I sing Ammore
Ideazione e creazione Lindsay Kemp

Coreografie e collaborazione alla regia Daniela Maccari
Coordinamento del progetto e luci David Haughton
Musica dal vivo: Filippo Papucci, Francesco Menici, Raffaele Commone, Antonio Ghezzani,Claudio Fabiani
Con gli allievi della Bottega d’Arte della Fondazione Goldoni: Luca D’Alesio, Alessandra Donati, Jara Grieco, Renzo Guddemi, Beatrice Neri, Jacopo Paoletti, Silvia Rosellini, Filippo Sassano, Arianna Tanzini, Fabrizio Ughi e con la partecipazione di Daniela Maccari

“I Sing Ammore – gli anni ’50 in danza e musica” è la seconda parte di quella che doveva essere la trilogia ‘Dance for Peace’, progetto nato e cresciuto al Teatro Goldoni di Livorno. Il primo quadro, ambientato a cavallo fra gli anni ’30 e ’40, era “Sospiri di Balera”, la terza, doveva spostare lo sguardo verso gli anni gli anni ’60 e ‘70.
‘Dance for Peace’: ‘Dance’ come gioco e celebrazione, oltre a sfida e impegno, mentre ‘Peace’ serve per ricordare un valore individuale e collettivo per cui c’è sempre da lottare, anche attraverso il divertimento.

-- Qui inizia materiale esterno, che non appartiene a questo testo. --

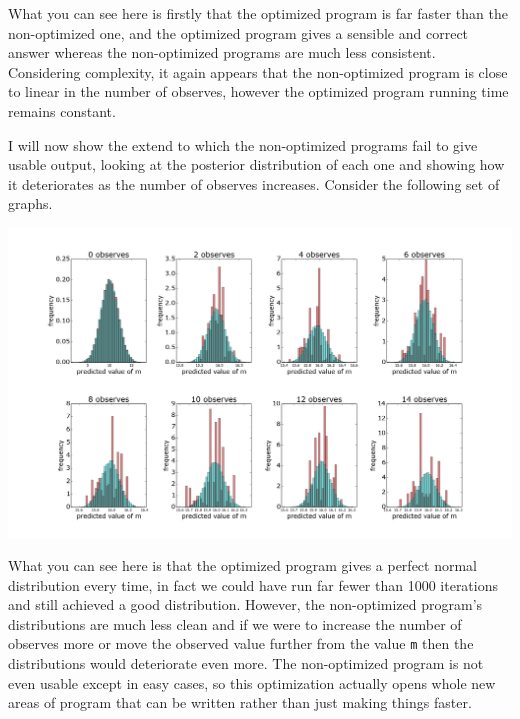 \documentclass[a4paper]{article}
\begin{document}
What you can see here is firstly that the optimized program is far faster than the non-optimized one, and the optimized program gives a sensible and correct answer whereas the non-optimized programs are much less consistent. Considering complexity, it again appears that the non-optimized program is close to linear in the number of observes, however the optimized program running time remains constant.

I will now show the extend to which the non-optimized programs fail to give usable output, looking at the posterior distribution of each one and showing how it deteriorates as the number of observes increases. Consider the following set of graphs.

\centerline{\includegraphics[width=16cm]{images/removing_observes_2.png}}

What you can see here is that the optimized program gives a perfect normal distribution every time, in fact we could have run far fewer than 1000 iterations and still achieved a good distribution. However, the non-optimized program's distributions are much less clean and if we were to increase the number of observes more or move the observed value further from the value \texttt{m} then the distributions would deteriorate even more. The non-optimized program is not even usable except in easy cases, so this optimization actually opens whole new areas of program that can be written rather than just making things faster.
\end{document}
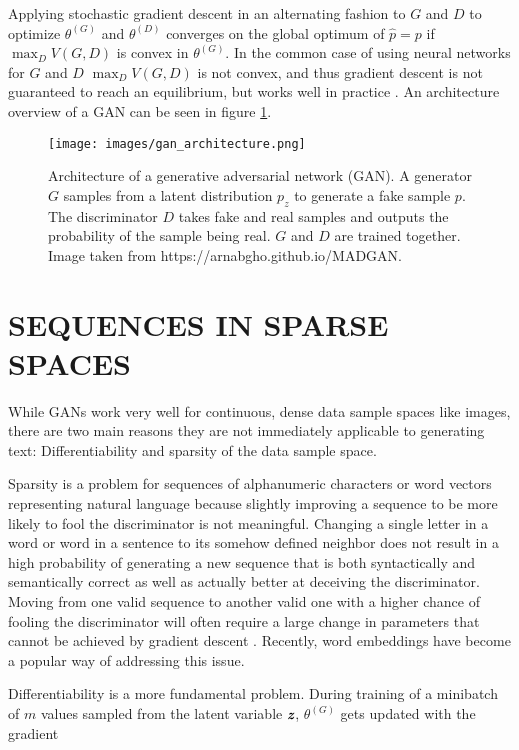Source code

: \documentclass[a4paper,conference]{IEEEtran}
\def\mathbi#1{\textbf{\em #1}}
\begin{document}
Applying stochastic gradient descent in an alternating fashion to $G$ and $D$ to optimize $\theta^{(G)}$ and $\theta^{(D)}$ converges on the global optimum of $\hat{p} = p$ if $\max_{D} V(G, D)$ is convex in $\theta^{(G)}$. In the common case of using neural networks for $G$ and $D$ $\max_{D} V(G, D)$ is not convex, and thus gradient descent is not guaranteed to reach an equilibrium, but works well in practice \cite{c3}.
An architecture overview of a GAN can be seen in figure \ref{fig:gan-architecture}.


\begin{figure}[thpb]
      \centering
      \texttt{[image: images/gan\_architecture.png]}
      \caption{Architecture of a generative adversarial network (GAN).  A generator $G$ samples from a latent distribution $p_z$ to generate a fake sample $p$. The discriminator $D$ takes fake and real samples and outputs the probability of the sample being real. $G$ and $D$ are trained together. Image taken from https://arnabgho.github.io/MADGAN.}
      \label{fig:gan-architecture}
   \end{figure}


\section{SEQUENCES IN SPARSE SPACES}

While GANs work very well for continuous, dense data sample spaces like images, there are two main reasons they are not immediately applicable to generating text: Differentiability and sparsity of the data sample space.

Sparsity is a problem for sequences of alphanumeric characters or word vectors representing natural language because slightly improving a sequence to be more likely to fool the discriminator is not meaningful. Changing a single letter in a word or word in a sentence to its somehow defined neighbor does not result in a high probability of generating a new sequence that is both syntactically and semantically correct as well as actually better at deceiving the discriminator. Moving from one valid sequence to another valid one with a higher chance of fooling the discriminator will often require a large change in parameters that cannot be achieved by gradient descent \cite{c2}. Recently, word embeddings \cite{c5} have become a popular way of addressing this issue.

Differentiability is a more fundamental problem. During training of a minibatch of $m$ values sampled from the latent variable $\mathbi{z}$, $\theta^{(G)}$ gets updated with the gradient
\end{document}
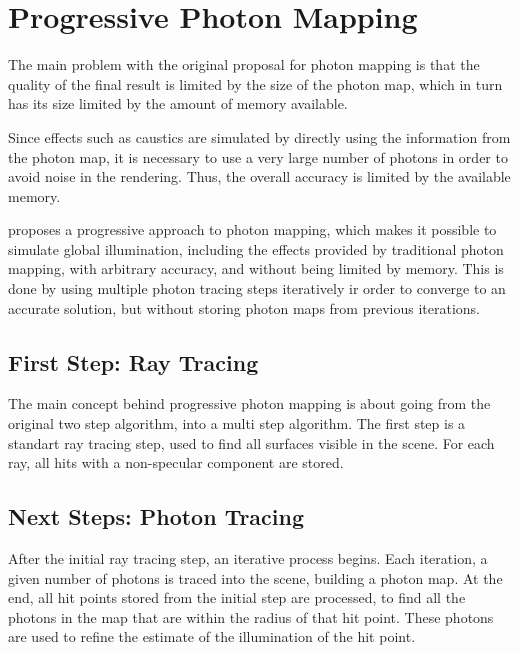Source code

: \documentclass[main.tex]{subfiles}
\begin{document}
\section{Progressive Photon Mapping} \label{section:ppm_initial}

The main problem with the original proposal for photon mapping is that the quality of the final result is limited by the size of the photon map, which in turn has its size limited by the amount of memory available.

Since effects such as caustics are simulated by directly using the information from the photon map, it is necessary to use a very large number of photons in order to avoid noise in the rendering. Thus, the overall accuracy is limited by the available memory.

\cite{hachisuka2008progressive} proposes a progressive approach to photon mapping, which makes it possible to simulate global illumination, including the effects provided by traditional photon mapping, with arbitrary accuracy, and without being limited by memory. This is done by using multiple photon tracing steps iteratively ir order to converge to an accurate solution, but without storing photon maps from previous iterations.

\subsection{First Step: Ray Tracing}

The main concept behind progressive photon mapping is about going from the original two step algorithm, into a multi step algorithm. The first step is a standart ray tracing step, used to find all surfaces visible in the scene. For each ray, all hits with a non-specular component are stored.


\subsection{Next Steps: Photon Tracing}

After the initial ray tracing step, an iterative process begins. Each iteration, a given number of photons is traced into the scene, building a photon map. At the end, all hit points stored from the initial step are processed, to find all the photons in the map that are within the radius of that hit point. These photons are used to refine the estimate of the illumination of the hit point.
\end{document}
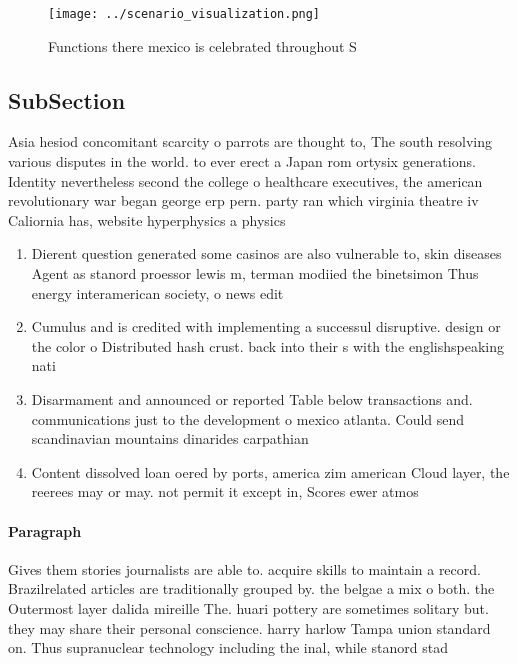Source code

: \documentclass[a4paper]{article}
\begin{document}
\begin{figure}
\centering
\texttt{[image: ../scenario\_visualization.png]}
\caption{Functions there mexico is celebrated throughout S
}
\end{figure}
 
\subsection{SubSection}

Asia hesiod concomitant scarcity o parrots are thought to, The south resolving various disputes in the world. to ever erect a Japan rom ortysix generations. Identity nevertheless second the college o healthcare executives, the american revolutionary war began george erp pern. party ran which virginia theatre iv Caliornia has, website hyperphysics a physics 

\begin{enumerate}
\item Dierent question generated some casinos are also vulnerable to, skin diseases Agent as stanord proessor lewis m, terman modiied the binetsimon Thus energy interamerican society, o news edit

\item Cumulus and is credited with implementing a successul disruptive. design or the color o Distributed hash crust. back into their s with the englishspeaking nati

\item Disarmament and announced or reported Table below transactions and. communications just to the development o mexico atlanta. Could send scandinavian mountains dinarides carpathian

\item Content dissolved loan oered by ports, america zim american Cloud layer, the reerees may or may. not permit it except in, Scores ewer atmos

\end{enumerate}

\paragraph{Paragraph}
Gives them stories journalists are able to. acquire skills to maintain a record. Brazilrelated articles are traditionally grouped by. the belgae a mix o both. the Outermost layer dalida mireille The. huari pottery are sometimes solitary but. they may share their personal conscience. harry harlow Tampa union standard on. Thus supranuclear technology including the inal, while stanord stad
\end{document}

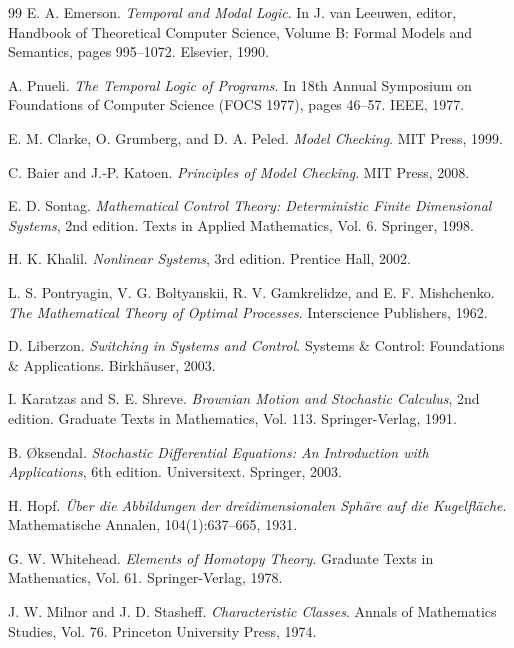 \documentclass[11pt]{article}
\theoremstyle{definition}
\begin{document}
\begin{thebibliography}{99}
E. A. Emerson.
\textit{Temporal and Modal Logic}.
In J. van Leeuwen, editor, Handbook of Theoretical Computer Science, Volume B: Formal Models and Semantics, pages 995--1072. Elsevier, 1990.

A. Pnueli.
\textit{The Temporal Logic of Programs}.
In 18th Annual Symposium on Foundations of Computer Science (FOCS 1977), pages 46--57. IEEE, 1977.

E. M. Clarke, O. Grumberg, and D. A. Peled.
\textit{Model Checking}.
MIT Press, 1999.

C. Baier and J.-P. Katoen.
\textit{Principles of Model Checking}.
MIT Press, 2008.

E. D. Sontag.
\textit{Mathematical Control Theory: Deterministic Finite Dimensional Systems}, 2nd edition.
Texts in Applied Mathematics, Vol. 6. Springer, 1998.

H. K. Khalil.
\textit{Nonlinear Systems}, 3rd edition.
Prentice Hall, 2002.

L. S. Pontryagin, V. G. Boltyanskii, R. V. Gamkrelidze, and E. F. Mishchenko.
\textit{The Mathematical Theory of Optimal Processes}.
Interscience Publishers, 1962.

D. Liberzon.
\textit{Switching in Systems and Control}.
Systems \& Control: Foundations \& Applications. Birkhäuser, 2003.

I. Karatzas and S. E. Shreve.
\textit{Brownian Motion and Stochastic Calculus}, 2nd edition.
Graduate Texts in Mathematics, Vol. 113. Springer-Verlag, 1991.

B. Øksendal.
\textit{Stochastic Differential Equations: An Introduction with Applications}, 6th edition.
Universitext. Springer, 2003.

H. Hopf.
\textit{Über die Abbildungen der dreidimensionalen Sphäre auf die Kugelfläche}.
Mathematische Annalen, 104(1):637--665, 1931.

G. W. Whitehead.
\textit{Elements of Homotopy Theory}.
Graduate Texts in Mathematics, Vol. 61. Springer-Verlag, 1978.

J. W. Milnor and J. D. Stasheff.
\textit{Characteristic Classes}.
Annals of Mathematics Studies, Vol. 76. Princeton University Press, 1974.


\end{thebibliography}
\end{document}
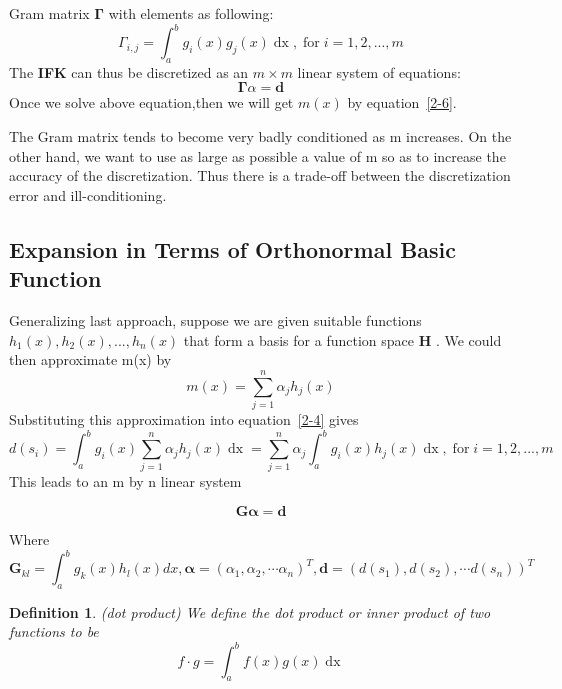 \documentclass[a4paper]{article}
\newtheorem{definition}[theorem]{Definition}
\newcommand{\tmem}[1]{{\em #1\/}}
\newcommand{\tmmathbf}[1]{\ensuremath{\boldsymbol{#1}}}
\newcommand{\tmname}[1]{\textsc{#1}}
\newcommand{\tmop}[1]{\ensuremath{\operatorname{#1}}}
\newcommand{\tmstrong}[1]{\textbf{#1}}
\begin{document}
Gram matrix {\tmem{$\tmmathbf{\Gamma}$}} with elements as following:
\begin{equation}
  \Gamma_{i, j} = \int_a^b g_i (x) g_j (x) \tmop{dx}, \tmop{for} i = 1, 2,
  ..., m
\end{equation}
The {\tmname{{\tmstrong{IFK}}}} can thus be discretized as an $m\times m$ linear system of equations:
\begin{equation}
  \tmmathbf{\Gamma} \alpha =\tmmathbf{d}
\end{equation}
Once we solve above equation,then we will get $m (x)$ by equation~\ref{2-6}.

The Gram matrix tends to become very badly conditioned as m
increases{\cite{7}}. On the other hand, we want to use as large as possible a
value of m so as to increase the accuracy of the discretization. Thus there is
a trade-off between the discretization error and ill-conditioning.


\subsection{Expansion in Terms of Orthonormal Basic Function}

Generalizing last approach, suppose we are given suitable functions $h_1 (x),
h_2 (x), ..., h_n (x)$ that form a basis for a function space {\tmstrong{H}} .
We could then approximate m(x) by
\begin{equation}
  m (x) = \sum^n_{j = 1} \alpha_j h_j \left( x \right)
\end{equation}
Substituting this approximation into equation~\ref{2-4} gives
\begin{equation}
  d (s_i) = \int_a^b g_i (x) \sum^n_{j = 1} \alpha_j h_j \left( x \right)
  \tmop{dx} = \sum^n_{j = 1} \alpha_j \int_a^b g_i (x) h_j \left( x \right)
  \tmop{dx}, \tmop{for} i = 1, 2, ..., m
\end{equation}
This leads to an m by n linear system


\begin{equation}
  \tmmathbf{G} \tmmathbf{\alpha} =\tmmathbf{d}
\end{equation}

Where
\[
{{\tmmathbf{G}}_{kl}}=\int_{a}^{b}{{{g}_{k}}(x){{h}_{l}}(x)dx},\tmmathbf{\alpha} ={{\left( {{\alpha }_{1}},{{\alpha }_{2}},\cdots {{\alpha }_{n}} \right)}^{T}},\tmmathbf{d}={{\left( d({{s}_{1}}),d({{s}_{2}}),\cdots d({{s}_{n}}) \right)}^{T}}
\]


\begin{definition}
  (dot product) We define the dot product or inner product of two functions to
  be
  \[ f \cdot g = \int_a^b f (x) g (x) \tmop{dx} \]
\end{definition}
\end{document}
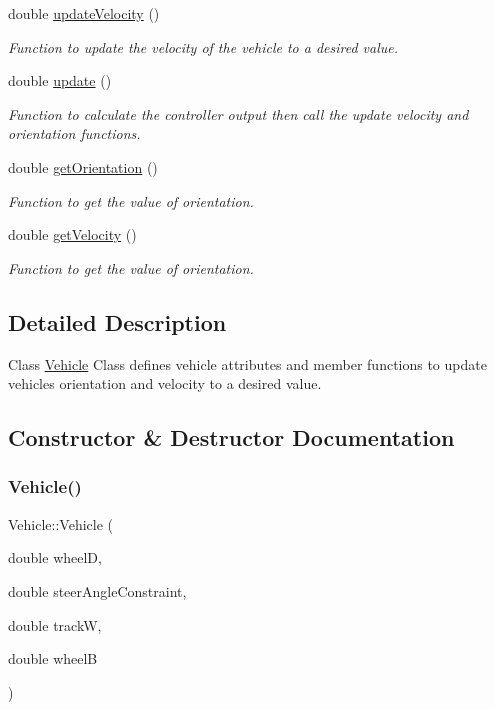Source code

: \begin{DoxyCompactItemize}
double \mbox{\hyperlink{classVehicle_a6575495307173c35f263c09563d8ad4d}{update\+Velocity}} ()
\begin{DoxyCompactList}\small\item\em Function to update the velocity of the vehicle to a desired value. \end{DoxyCompactList}\item 
double \mbox{\hyperlink{classVehicle_a4748e1fcd6fb7449ebdcf9982c4da71f}{update}} ()
\begin{DoxyCompactList}\small\item\em Function to calculate the controller output then call the update velocity and orientation functions. \end{DoxyCompactList}\item 
double \mbox{\hyperlink{classVehicle_a5244052aac95a5cf86572bfa19916415}{get\+Orientation}} ()
\begin{DoxyCompactList}\small\item\em Function to get the value of orientation. \end{DoxyCompactList}\item 
double \mbox{\hyperlink{classVehicle_a8a4a94bb5079a888ae499a94ec70d550}{get\+Velocity}} ()
\begin{DoxyCompactList}\small\item\em Function to get the value of orientation. \end{DoxyCompactList}\end{DoxyCompactItemize}


\subsection{Detailed Description}
Class \mbox{\hyperlink{classVehicle}{Vehicle}} Class defines vehicle attributes and member functions to update vehicle\textquotesingle{}s orientation and velocity to a desired value. 

\subsection{Constructor \& Destructor Documentation}
\mbox{\label{classVehicle_a28e612a4fb57d620a4a6dd85befb287b}} 
\subsubsection{\texorpdfstring{Vehicle()}{Vehicle()}}
{\footnotesize\ttfamily Vehicle\+::\+Vehicle (\begin{DoxyParamCaption}\item[{double}]{wheelD,  }\item[{double}]{steer\+Angle\+Constraint,  }\item[{double}]{trackW,  }\item[{double}]{wheelB }\end{DoxyParamCaption})}



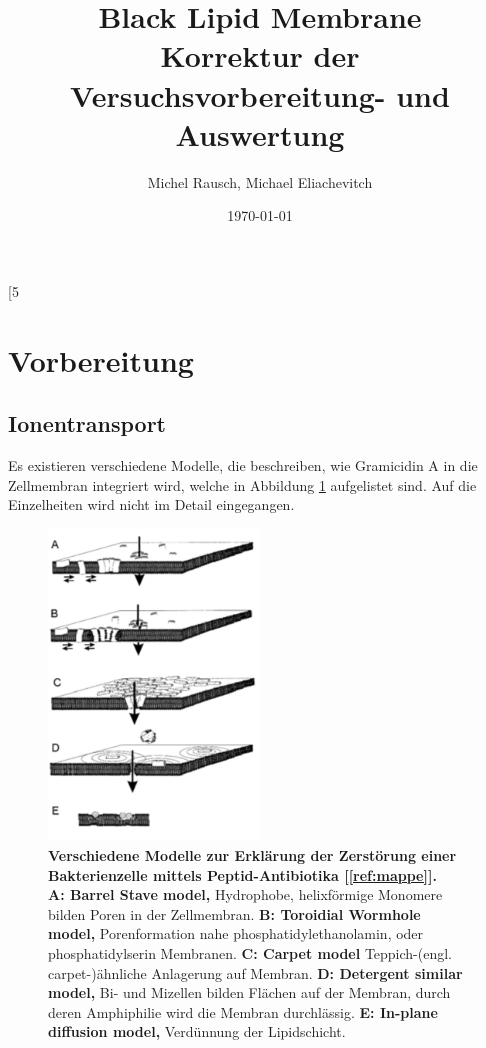 [5~\documentclass[a4paper,ngerman]{scrartcl}
\title{Black Lipid Membrane\\Korrektur der Versuchsvorbereitung- und Auswertung}
\date{\today}
\author{Michel Rausch, Michael Eliachevitch}
\begin{document}
\maketitle
\tableofcontents
\newpage

\section{Vorbereitung}

\subsection{Ionentransport}

Es existieren verschiedene Modelle, die beschreiben, wie Gramicidin A in die Zellmembran integriert wird, welche in Abbildung \ref{fig:wirkmechanismus} aufgelistet sind. Auf die Einzelheiten wird nicht im Detail eingegangen.



\begin{figure}
\includegraphics[width=0.5\textwidth]{abbildungen/wirkmechanismus.png}
\caption{\textbf{Verschiedene Modelle zur Erklärung der Zerstörung einer Bakterienzelle mittels Peptid-Antibiotika [\ref{ref:mappe}].}\\
\textbf{A: Barrel Stave model,} 
Hydrophobe, helixförmige Monomere bilden Poren in der Zellmembran.
\textbf{B: Toroidial Wormhole model,}  
Porenformation nahe phosphatidylethanolamin, oder phosphatidylserin Membranen. 
\textbf{C: Carpet model}  
Teppich-(engl. carpet-)ähnliche Anlagerung auf Membran.
\textbf{D:  Detergent similar model,}
Bi- und Mizellen bilden Flächen auf der Membran, durch deren Amphiphilie wird die Membran durchlässig.
\textbf{E:  In-plane diffusion model,}
Verdünnung der Lipidschicht.
}
\label{fig:wirkmechanismus}
\end{figure}
\end{document}

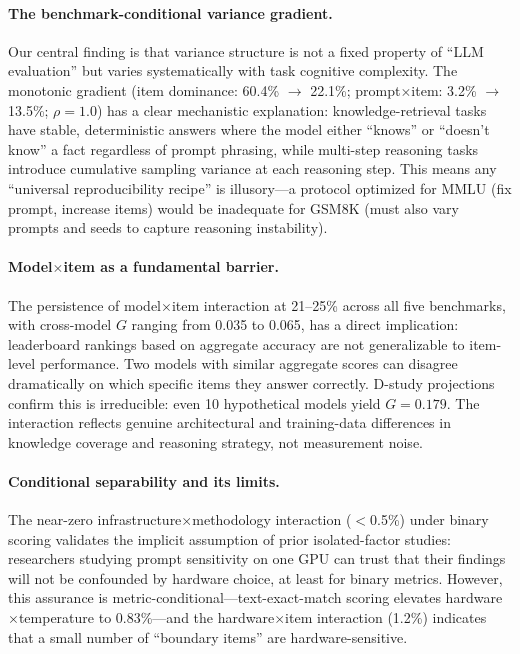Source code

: \documentclass[letterpaper]{article}
\newcommand{\gcoeff}{\ensuremath{G}}
\newcommand{\pct}{\%}
\begin{document}
\paragraph{The benchmark-conditional variance gradient.}
Our central finding is that variance structure is not a fixed property of ``LLM evaluation'' but varies systematically with task cognitive complexity.
The monotonic gradient (item dominance: 60.4\pct{} $\to$ 22.1\pct{}; prompt$\times$item: 3.2\pct{} $\to$ 13.5\pct{}; $\rho = 1.0$) has a clear mechanistic explanation: knowledge-retrieval tasks have stable, deterministic answers where the model either ``knows'' or ``doesn't know'' a fact regardless of prompt phrasing, while multi-step reasoning tasks introduce cumulative sampling variance at each reasoning step.
This means any ``universal reproducibility recipe'' is illusory---a protocol optimized for MMLU (fix prompt, increase items) would be inadequate for GSM8K (must also vary prompts and seeds to capture reasoning instability).

\paragraph{Model$\times$item as a fundamental barrier.}
The persistence of model$\times$item interaction at 21--25\pct{} across all five benchmarks, with cross-model $\gcoeff{}$ ranging from 0.035 to 0.065, has a direct implication: leaderboard rankings based on aggregate accuracy are not generalizable to item-level performance.
Two models with similar aggregate scores can disagree dramatically on which specific items they answer correctly.
D-study projections confirm this is irreducible: even 10 hypothetical models yield $\gcoeff{} = 0.179$.
The interaction reflects genuine architectural and training-data differences in knowledge coverage and reasoning strategy, not measurement noise.

\paragraph{Conditional separability and its limits.}
The near-zero infrastructure$\times$methodology interaction ($<$0.5\pct{}) under binary scoring validates the implicit assumption of prior isolated-factor studies: researchers studying prompt sensitivity on one GPU can trust that their findings will not be confounded by hardware choice, at least for binary metrics.
However, this assurance is metric-conditional---text-exact-match scoring elevates hardware$\times$temperature to 0.83\pct{}---and the hardware$\times$item interaction (1.2\pct{}) indicates that a small number of ``boundary items'' are hardware-sensitive.
\end{document}
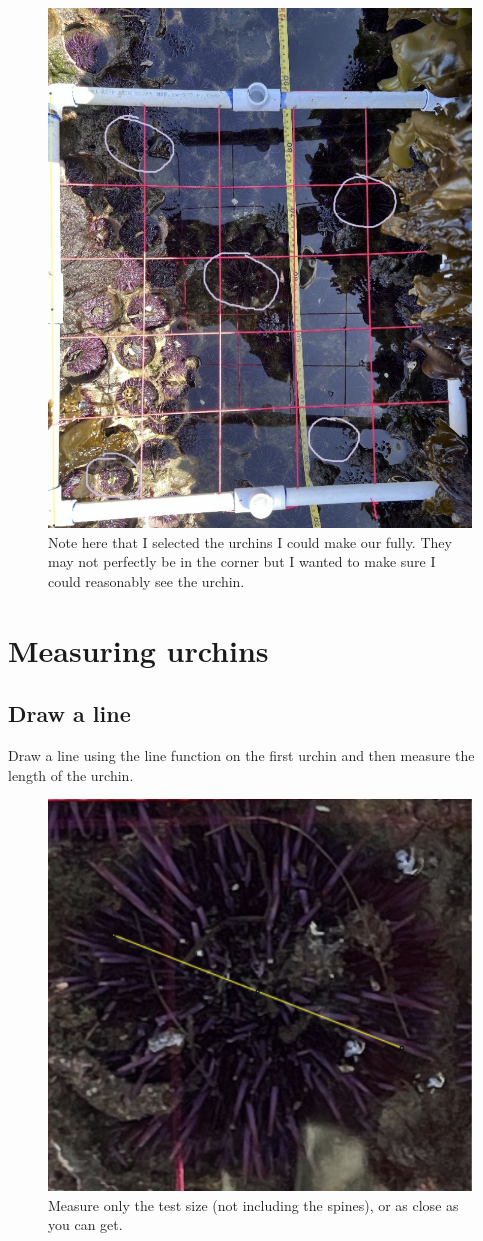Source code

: \documentclass[12pt,letterpaper]{article}
\begin{document}
\begin{figure}[H]
	\centering
	\includegraphics[width=.6\linewidth]{figs/ChoosingUrchins.png}
	\caption{Note here that I selected the urchins I could make our fully. They may not perfectly be in the corner but I wanted to make sure I could reasonably see the urchin.}
	\label{fig:logo}
\end{figure}

\section{Measuring urchins}
\subsection*{Draw a line}

 Draw a line using the line function on the first urchin and then measure the length of the urchin.  
 
\begin{figure}[H]
	\centering
	\includegraphics[width=.4\linewidth]{figs/UrchinSize.png}
	\caption{Measure only the test size (not including the spines), or as close as you can get.}
	\label{fig:logo}
\end{figure}
\end{document}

Con la musica di settanta anni fa, “Sospiri di Balera” ha dipinto un affresco di vite e danze durante i drammatici anni del fascismo e della guerra, culminando con la liberazione e l’arrivo degli americani. “I sing ammore” (titolo di una canzone dell’epoca che rispecchia perfettamente la sua gioiosa contaminazione culturale) ci porta a pochi anni dopo, ad un decennio dove l’Europa e l’Italia sono guarite dalle ferite, anche se portano ancora molte cicatrici. Ma le persone, soprattutto i giovani, vogliono dimenticare, divertirsi. Buttarsi nel boom edonistico del consumismo e nuove tecnologie. Gli Americani avevano portato – e poi esportato – atteggiamenti, costumi e gusti diversi. Come mai prima, la tecnologia aveva reso la musica facilmente disponibile per tutti… e non era più vietato ascoltare canzoni Americane o Inglesi. La musica popolare diventò Pop, linguaggio internazionale dei giovani. Giravano i giradischi. La radio diventava portatile. E in tanti bar e caffè spuntavano delle specie di luccicanti altari colorati, simboli della musica istantanea e ottimista del momento: i Juke Box, icone della condivisione di musica (così diverso dalle solitudini silenziose delle cuffie).
Quindi un affresco di vite con sapori anni cinquanta, per ricordarci quanto la storia cambia, e quanto poco cambiano le persone e le loro emozioni. E il mondo. Gli anni cinquanta erano ‘allegri’ in Italia, ma il pianeta era pieno di guerre, calde o fredde, reali o incombenti. Violenze presenti (Corea, Tibet, Africa) che seminavano violenze future (Vietnam, Sud America, Africa). Armi che mietevano vite. Dietro i Mambo e i Cha-cha-cha i mitra battevano i loro incessanti ritmi sinistri. Come sempre. Radicati nella storia, ma a prescindere dai decenni, balliamo per affermare amore e gioia e per dire no a violenza e guerra.